Even without being able to consciously explain their expectations, humans are often consciously aware when their expectations have been violated. Experimentally, there are lots of responses that can be tracked. Unexpected stimuli causes slower reactions, longer focus times, and stronger memories. https://onlinelibrary.wiley.com/doi/full/10.1111/tops.12292
I don't see the part of that paper that explains that people "expect" the same things; that there's some "normal expectations" in the population, which is what the OP is arguing.

There's a funny thing that happens every time an article on autism comes up on this site where a bunch of commenters state they have some degree of autism. This aligns perfect with the OP's argument: everyone is "normal", but I'm not. I'm special.

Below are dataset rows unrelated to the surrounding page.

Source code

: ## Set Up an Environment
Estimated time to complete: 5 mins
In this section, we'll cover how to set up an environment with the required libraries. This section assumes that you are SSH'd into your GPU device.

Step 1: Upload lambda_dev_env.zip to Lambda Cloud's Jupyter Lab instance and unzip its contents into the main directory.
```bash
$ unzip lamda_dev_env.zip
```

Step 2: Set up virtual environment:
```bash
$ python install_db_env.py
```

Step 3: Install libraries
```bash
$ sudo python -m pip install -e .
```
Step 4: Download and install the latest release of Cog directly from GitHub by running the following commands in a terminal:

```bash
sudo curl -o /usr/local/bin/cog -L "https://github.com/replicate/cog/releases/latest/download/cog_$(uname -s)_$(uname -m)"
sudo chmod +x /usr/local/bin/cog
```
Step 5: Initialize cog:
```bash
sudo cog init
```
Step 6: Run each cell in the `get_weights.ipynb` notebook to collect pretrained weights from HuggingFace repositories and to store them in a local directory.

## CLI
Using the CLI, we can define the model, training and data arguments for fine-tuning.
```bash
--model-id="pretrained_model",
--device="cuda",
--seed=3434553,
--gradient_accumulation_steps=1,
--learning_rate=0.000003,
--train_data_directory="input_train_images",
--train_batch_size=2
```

It's why "normies" is a thing. Everyone sees everyone else as "normal", but they're different. I wonder why that is?

Ah, when you said > how would you know what "you would expect" I thought you were challenging the idea that people know what they expect from others. It sounds like you were actually challenging the idea that people can know what others expect?
Blond hair is less common in the US than autism, but it would be considered very strange to call brown-haired people "normal" and blond-haired people "abnormal".
> Blond hair is less common in the US than autism

The stats I can find quickly suggest blond hair in the US is around 3%, and autism in the US is around 1.7%.